* _Task goal_: Below are some records. Pull every line that contains the word "index".

- - - - -

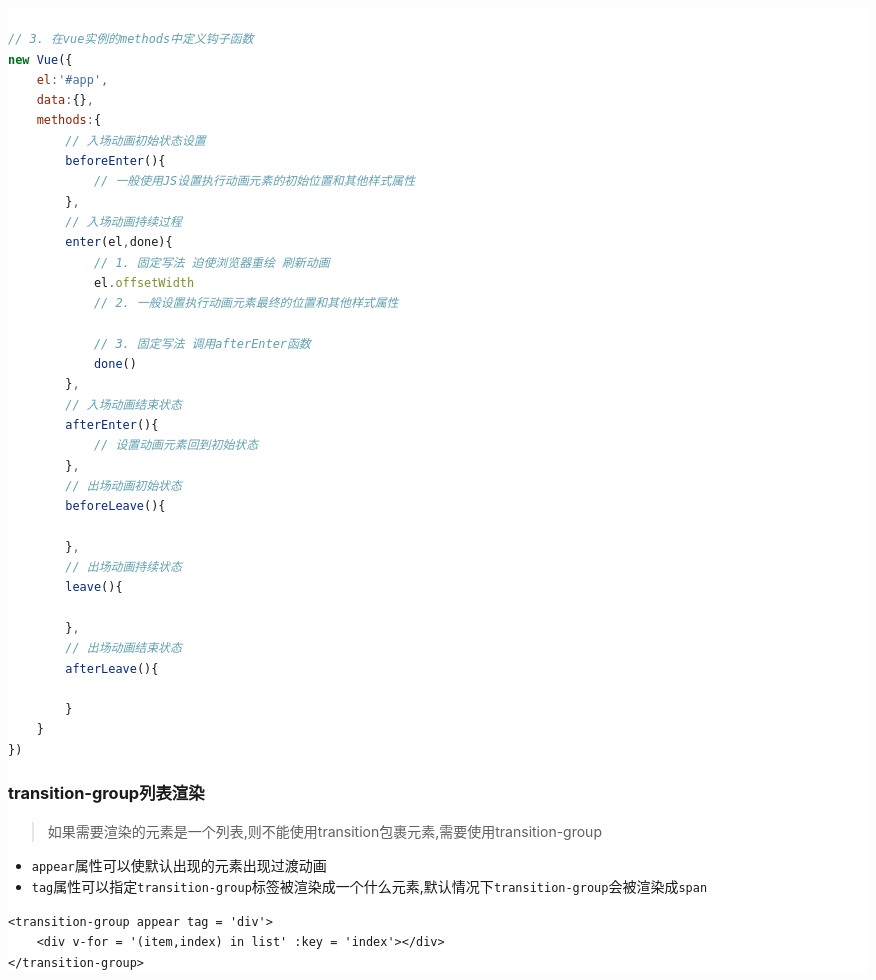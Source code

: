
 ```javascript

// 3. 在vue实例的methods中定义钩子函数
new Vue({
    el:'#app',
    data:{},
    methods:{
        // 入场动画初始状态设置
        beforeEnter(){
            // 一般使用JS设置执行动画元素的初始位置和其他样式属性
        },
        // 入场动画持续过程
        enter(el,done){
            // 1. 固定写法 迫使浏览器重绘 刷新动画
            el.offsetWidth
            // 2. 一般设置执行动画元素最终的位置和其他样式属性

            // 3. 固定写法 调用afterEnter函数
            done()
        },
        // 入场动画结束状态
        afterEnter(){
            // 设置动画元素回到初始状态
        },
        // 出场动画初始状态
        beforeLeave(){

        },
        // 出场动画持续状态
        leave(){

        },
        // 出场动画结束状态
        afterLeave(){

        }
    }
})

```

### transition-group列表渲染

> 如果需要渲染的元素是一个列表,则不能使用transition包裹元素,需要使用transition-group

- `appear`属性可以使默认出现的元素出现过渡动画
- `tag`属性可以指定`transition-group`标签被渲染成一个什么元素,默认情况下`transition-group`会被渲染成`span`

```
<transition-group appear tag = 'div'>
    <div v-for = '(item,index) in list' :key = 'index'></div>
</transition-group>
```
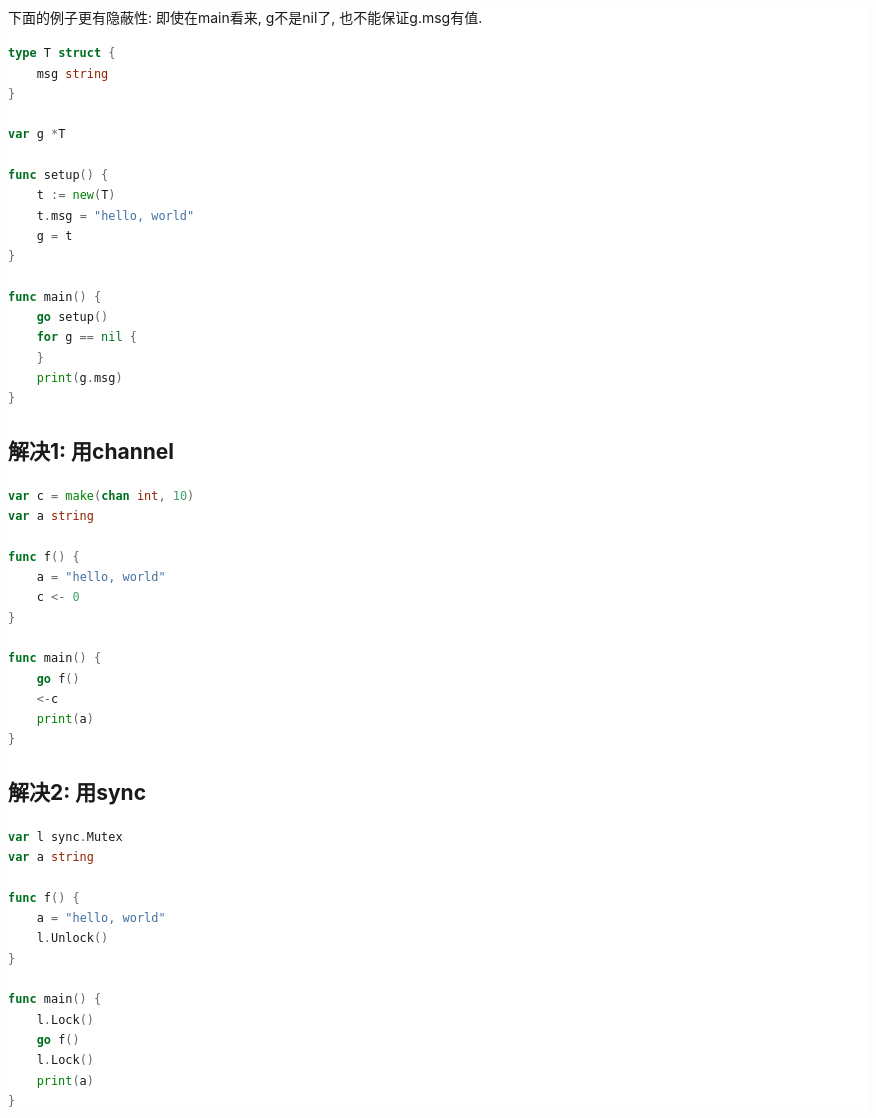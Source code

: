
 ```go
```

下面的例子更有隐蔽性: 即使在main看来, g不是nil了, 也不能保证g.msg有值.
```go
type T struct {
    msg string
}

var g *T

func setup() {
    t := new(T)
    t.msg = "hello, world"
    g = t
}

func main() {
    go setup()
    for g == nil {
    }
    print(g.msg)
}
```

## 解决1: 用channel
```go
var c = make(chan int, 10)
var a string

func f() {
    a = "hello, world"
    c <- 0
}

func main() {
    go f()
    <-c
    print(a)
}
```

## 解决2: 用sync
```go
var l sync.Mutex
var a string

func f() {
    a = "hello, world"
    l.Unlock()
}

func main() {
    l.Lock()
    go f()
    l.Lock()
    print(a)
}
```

- - - - -

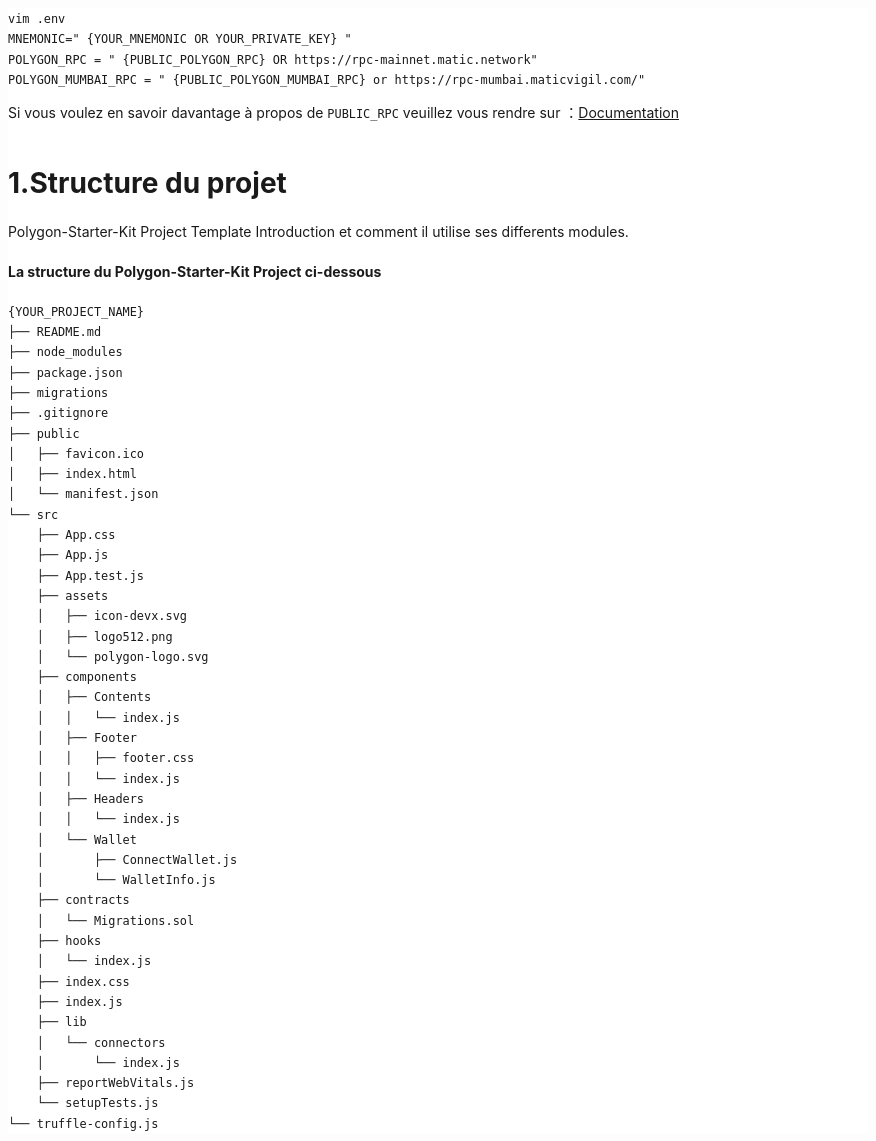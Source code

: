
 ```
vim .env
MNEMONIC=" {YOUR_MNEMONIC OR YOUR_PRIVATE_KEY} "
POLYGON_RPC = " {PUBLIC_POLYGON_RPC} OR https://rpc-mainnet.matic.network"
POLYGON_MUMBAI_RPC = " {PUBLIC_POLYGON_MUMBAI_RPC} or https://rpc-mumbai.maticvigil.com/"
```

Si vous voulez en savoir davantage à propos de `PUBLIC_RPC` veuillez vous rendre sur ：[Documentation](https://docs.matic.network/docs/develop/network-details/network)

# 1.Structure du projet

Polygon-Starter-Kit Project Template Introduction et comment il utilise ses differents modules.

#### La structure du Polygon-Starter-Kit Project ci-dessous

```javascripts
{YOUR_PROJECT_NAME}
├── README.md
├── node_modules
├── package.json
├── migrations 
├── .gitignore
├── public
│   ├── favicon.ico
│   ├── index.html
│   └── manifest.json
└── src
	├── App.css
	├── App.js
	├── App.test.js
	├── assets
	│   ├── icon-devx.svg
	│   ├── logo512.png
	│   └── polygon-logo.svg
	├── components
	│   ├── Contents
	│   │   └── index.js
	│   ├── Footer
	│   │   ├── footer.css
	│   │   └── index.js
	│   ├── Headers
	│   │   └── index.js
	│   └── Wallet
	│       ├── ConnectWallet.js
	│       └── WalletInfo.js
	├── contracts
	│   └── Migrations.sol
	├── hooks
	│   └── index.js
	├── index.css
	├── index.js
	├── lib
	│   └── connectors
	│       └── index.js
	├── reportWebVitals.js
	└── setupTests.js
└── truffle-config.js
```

- - - - -

* _Your solution_:
    <div v-for = '(item,index) in list' :key = 'index'></div>
│   ├── index.html
	│   │   └── index.js
	│   │   └── index.js
	│   │   └── index.js
	│   └── index.js
	├── index.css
	├── index.js
	│       └── index.js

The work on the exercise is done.